Empieza un nuevo curso escolar, y esta vez sí será nuevo en toda la amplitud de la palabra, porque la pandemia nos ha hecho experimentar el significado de la separación, aflorando nuestra humanidad y situando a las relaciones en el punto de mira como necesidad vital.

Nuestro día a día cobra sentido cuando hay otras personas con quienes compartirlo. Así, la escuela se ha convertido en espejo de esa nueva realidad. Los límites de la relación entre docentes y alumnado se han desdibujado, y el profesorado debe marcar nuevos contornos relacionales, porque los anteriores ya no son válidos.

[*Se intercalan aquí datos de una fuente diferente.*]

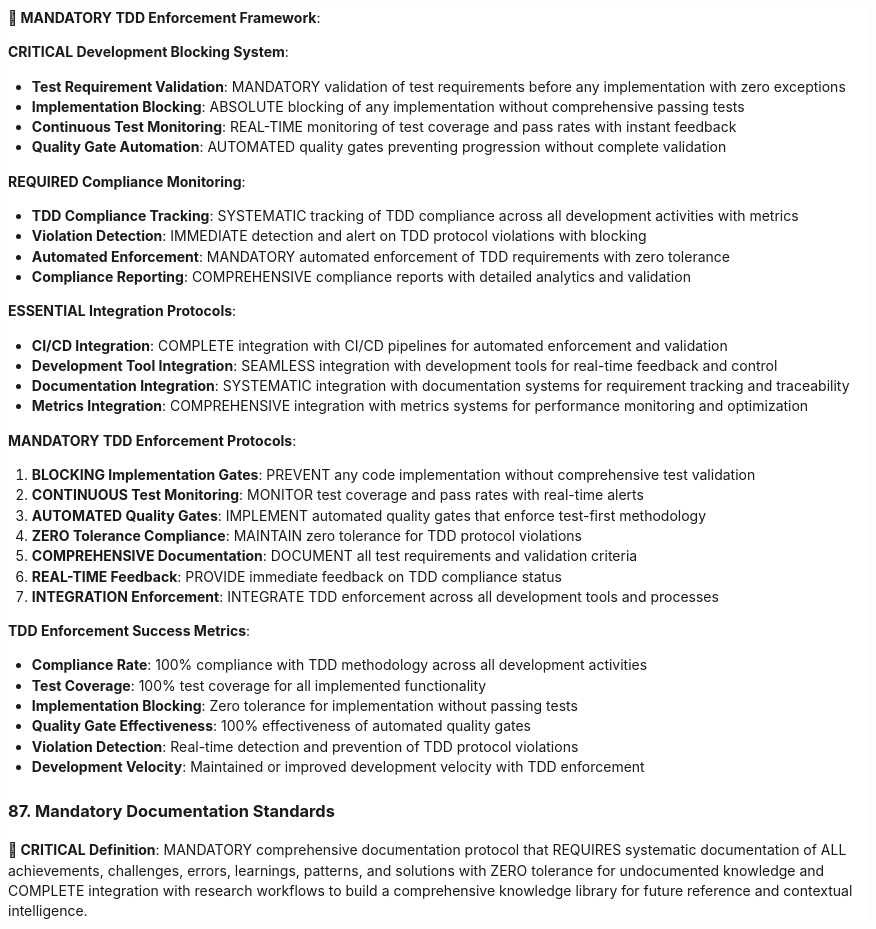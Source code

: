 **🚨 MANDATORY TDD Enforcement Framework**:

**CRITICAL Development Blocking System**:
- **Test Requirement Validation**: MANDATORY validation of test requirements before any implementation with zero exceptions
- **Implementation Blocking**: ABSOLUTE blocking of any implementation without comprehensive passing tests
- **Continuous Test Monitoring**: REAL-TIME monitoring of test coverage and pass rates with instant feedback
- **Quality Gate Automation**: AUTOMATED quality gates preventing progression without complete validation

**REQUIRED Compliance Monitoring**:
- **TDD Compliance Tracking**: SYSTEMATIC tracking of TDD compliance across all development activities with metrics
- **Violation Detection**: IMMEDIATE detection and alert on TDD protocol violations with blocking
- **Automated Enforcement**: MANDATORY automated enforcement of TDD requirements with zero tolerance
- **Compliance Reporting**: COMPREHENSIVE compliance reports with detailed analytics and validation

**ESSENTIAL Integration Protocols**:
- **CI/CD Integration**: COMPLETE integration with CI/CD pipelines for automated enforcement and validation
- **Development Tool Integration**: SEAMLESS integration with development tools for real-time feedback and control
- **Documentation Integration**: SYSTEMATIC integration with documentation systems for requirement tracking and traceability
- **Metrics Integration**: COMPREHENSIVE integration with metrics systems for performance monitoring and optimization

**MANDATORY TDD Enforcement Protocols**:
1. **BLOCKING Implementation Gates**: PREVENT any code implementation without comprehensive test validation
2. **CONTINUOUS Test Monitoring**: MONITOR test coverage and pass rates with real-time alerts
3. **AUTOMATED Quality Gates**: IMPLEMENT automated quality gates that enforce test-first methodology
4. **ZERO Tolerance Compliance**: MAINTAIN zero tolerance for TDD protocol violations
5. **COMPREHENSIVE Documentation**: DOCUMENT all test requirements and validation criteria
6. **REAL-TIME Feedback**: PROVIDE immediate feedback on TDD compliance status
7. **INTEGRATION Enforcement**: INTEGRATE TDD enforcement across all development tools and processes

**TDD Enforcement Success Metrics**:
- **Compliance Rate**: 100% compliance with TDD methodology across all development activities
- **Test Coverage**: 100% test coverage for all implemented functionality
- **Implementation Blocking**: Zero tolerance for implementation without passing tests
- **Quality Gate Effectiveness**: 100% effectiveness of automated quality gates
- **Violation Detection**: Real-time detection and prevention of TDD protocol violations
- **Development Velocity**: Maintained or improved development velocity with TDD enforcement

### 87. Mandatory Documentation Standards
**🚨 CRITICAL Definition**: MANDATORY comprehensive documentation protocol that REQUIRES systematic documentation of ALL achievements, challenges, errors, learnings, patterns, and solutions with ZERO tolerance for undocumented knowledge and COMPLETE integration with research workflows to build a comprehensive knowledge library for future reference and contextual intelligence.

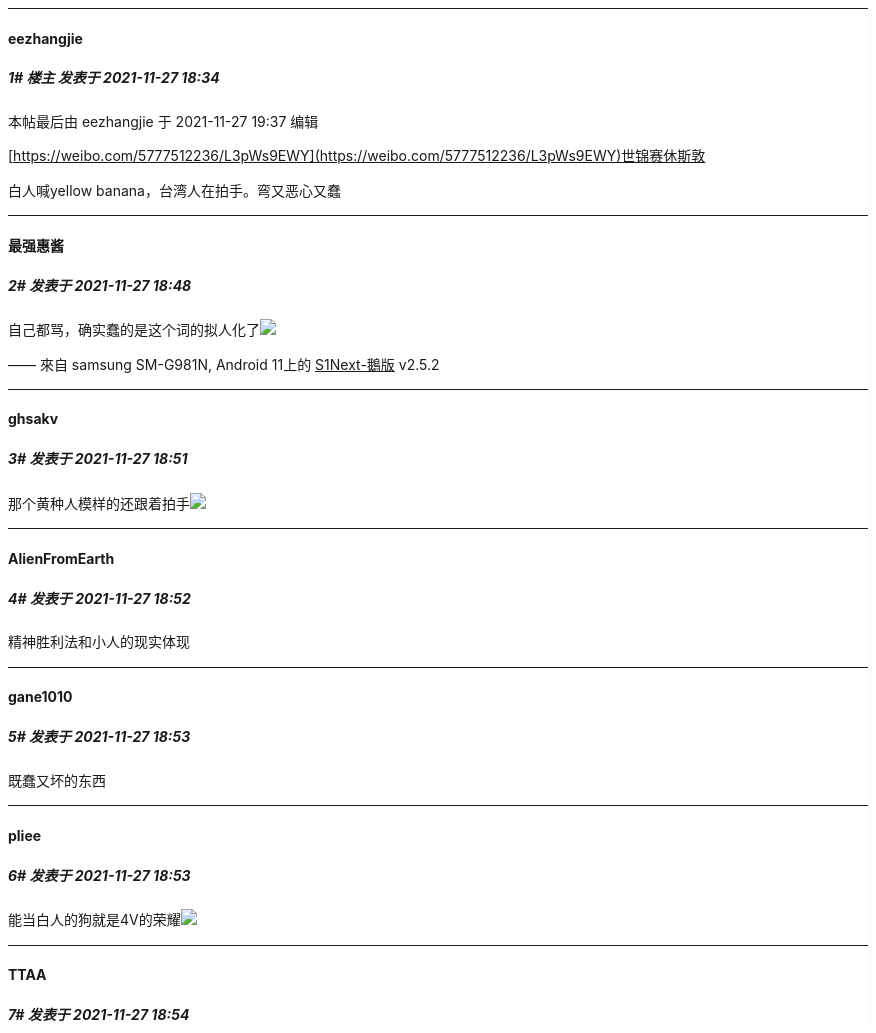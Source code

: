 

*****

####  eezhangjie  
##### 1#       楼主       发表于 2021-11-27 18:34

 本帖最后由 eezhangjie 于 2021-11-27 19:37 编辑 

[https://weibo.com/5777512236/L3pWs9EWY](https://weibo.com/5777512236/L3pWs9EWY)世锦赛休斯敦

白人喊yellow banana，台湾人在拍手。弯又恶心又蠢

*****

####  最强惠酱  
##### 2#       发表于 2021-11-27 18:48

自己都骂，确实蠢的是这个词的拟人化了<img src="https://static.saraba1st.com/image/smiley/face2017/245.png" referrerpolicy="no-referrer">

—— 來自 samsung SM-G981N, Android 11上的 [S1Next-鵝版](https://github.com/ykrank/S1-Next/releases) v2.5.2

*****

####  ghsakv  
##### 3#       发表于 2021-11-27 18:51

那个黄种人模样的还跟着拍手<img src="https://static.saraba1st.com/image/smiley/face2017/003.png" referrerpolicy="no-referrer">

*****

####  AlienFromEarth  
##### 4#       发表于 2021-11-27 18:52

精神胜利法和小人的现实体现

*****

####  gane1010  
##### 5#       发表于 2021-11-27 18:53

既蠢又坏的东西

*****

####  pliee  
##### 6#       发表于 2021-11-27 18:53

能当白人的狗就是4V的荣耀<img src="https://static.saraba1st.com/image/smiley/face2017/066.png" referrerpolicy="no-referrer">

*****

####  TTAA  
##### 7#       发表于 2021-11-27 18:54
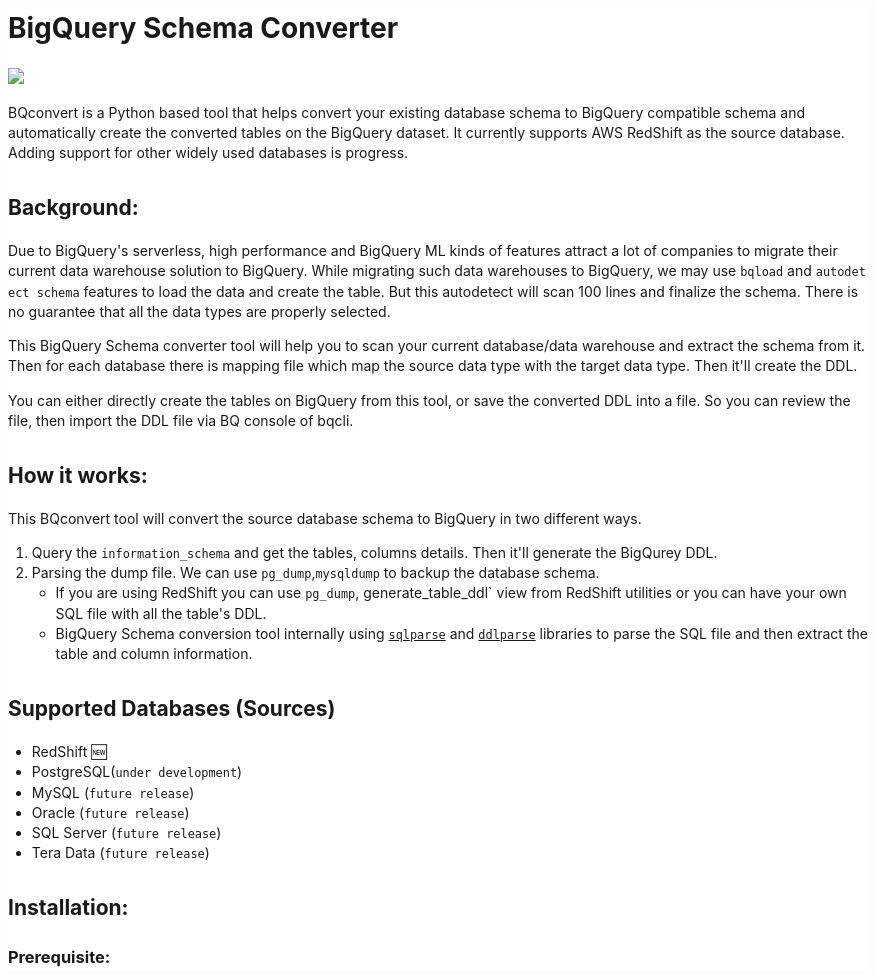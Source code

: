 # BigQuery Schema Converter

![](cover.jpg)

BQconvert is a Python based tool that helps convert your existing database schema to BigQuery compatible schema and automatically create the converted tables on the BigQuery dataset. It currently supports AWS RedShift as the source database. Adding support for other widely used databases is progress. 

## Background:

Due to BigQuery's serverless, high performance and BigQuery ML kinds of features attract a lot of companies to migrate their current data warehouse solution to BigQuery. While migrating such data warehouses to BigQuery, we may use `bqload` and `autodetect schema` features to load the data and create the table. But this autodetect will scan 100 lines and finalize the schema. There is no guarantee that all the data types are properly selected. 

This BigQuery Schema converter tool will help you to scan your current database/data warehouse and extract the schema from it. Then for each database there is mapping file which map the source data type with the target data type. Then it'll create the DDL. 

You can either directly create the tables on BigQuery from this tool, or save the converted DDL into a file. So you can review the file, then import the DDL file via BQ console of bqcli.

## How it works:

This BQconvert tool will convert the source database schema to BigQuery in two different ways.

1. Query the `information_schema` and get the tables, columns details. Then it'll generate the BigQurey DDL.
2. Parsing the dump file. We can use `pg_dump`,`mysqldump` to backup the database schema. 
	* If you are using RedShift you can use `pg_dump`, generate_table_ddl` view from RedShift utilities or you can have your own SQL file with all the table's DDL. 
	* BigQuery Schema conversion tool internally using [`sqlparse`](https://github.com/andialbrecht/sqlparse) and [`ddlparse`](https://github.com/shinichi-takii/ddlparse/) libraries to parse the SQL file and then extract the table and column information. 

## Supported Databases (Sources)

- RedShift 🆕
- PostgreSQL(`under development`)
- MySQL (`future release`)
- Oracle (`future release`)
- SQL Server (`future release`)
- Tera Data (`future release`)

## Installation:

### Prerequisite:
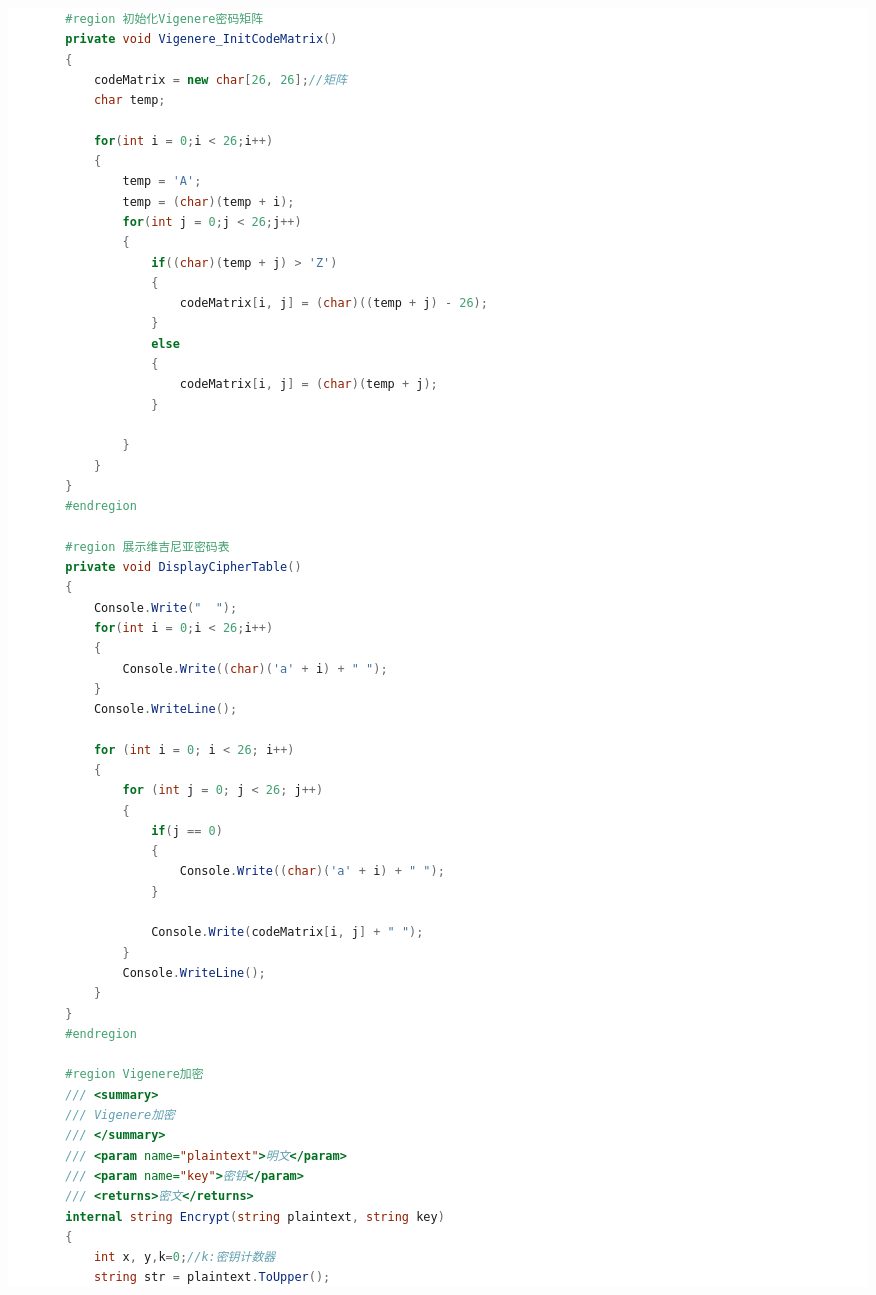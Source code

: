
 ```csharp
        #region 初始化Vigenere密码矩阵
        private void Vigenere_InitCodeMatrix()
        {
            codeMatrix = new char[26, 26];//矩阵
            char temp;

            for(int i = 0;i < 26;i++)
            {
                temp = 'A';
                temp = (char)(temp + i);
                for(int j = 0;j < 26;j++)
                {
                    if((char)(temp + j) > 'Z')
                    {
                        codeMatrix[i, j] = (char)((temp + j) - 26);
                    }
                    else
                    {
                        codeMatrix[i, j] = (char)(temp + j);
                    }
                    
                }
            }
        }
        #endregion

        #region 展示维吉尼亚密码表
        private void DisplayCipherTable()
        {
            Console.Write("  ");
            for(int i = 0;i < 26;i++)
            {
                Console.Write((char)('a' + i) + " ");
            }
            Console.WriteLine();

            for (int i = 0; i < 26; i++)
            {
                for (int j = 0; j < 26; j++)
                {
                    if(j == 0)
                    {
                        Console.Write((char)('a' + i) + " ");
                    }

                    Console.Write(codeMatrix[i, j] + " ");
                }
                Console.WriteLine();
            }
        }
        #endregion

        #region Vigenere加密
        /// <summary>
        /// Vigenere加密
        /// </summary>
        /// <param name="plaintext">明文</param>
        /// <param name="key">密钥</param>
        /// <returns>密文</returns>
        internal string Encrypt(string plaintext, string key)
        {
            int x, y,k=0;//k:密钥计数器
            string str = plaintext.ToUpper();
```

Educador y educando han descubierto que se necesitan; unos para dar sentido a su vocación y al propósito de su trabajo, otros para descubrir quiénes son. «La educación ayuda a la persona a aprender a ser lo que es capaz de ser», dejó escrito el sabio poeta Hesíodo, hace más de 2500 años.

En este replanteamiento urge, más que nunca, escuchar, mirar y reconocer a niñas, niños y adolescentes que habrán vivido, en mayor o menor medida, angustia, miedo, dolor, pérdida, rabia, desconcierto. Cada quien merece ser comprendido en su momento vital. Cabe, entonces, preguntarse qué necesita el alumnado y cómo atender sus necesidades, porque conocer su situación es imprescindible para trazar un mapa que conduzca a reconstruir los lazos afectivos.

Debemos recordar que la función más importante de la escuela es la socialización. Los estudios en neuroeducación no se cansan de repetir que sin emoción no hay aprendizaje, así que nadie sufra por ello. Es urgente desplazar las prioridades hacia las relaciones, al vínculo, para conseguir una relación educativa relevante y significativa. Más equidad relacional. Más profesoras y profesores que emocionan, conectan y quieren. Más niñas, niños y adolescentes siendo cuidados, acompañados y reconocidos por su singularidad.

Por primera vez estamos ante un reto educativo en el que toda la comunidad educativa saldrá ganando.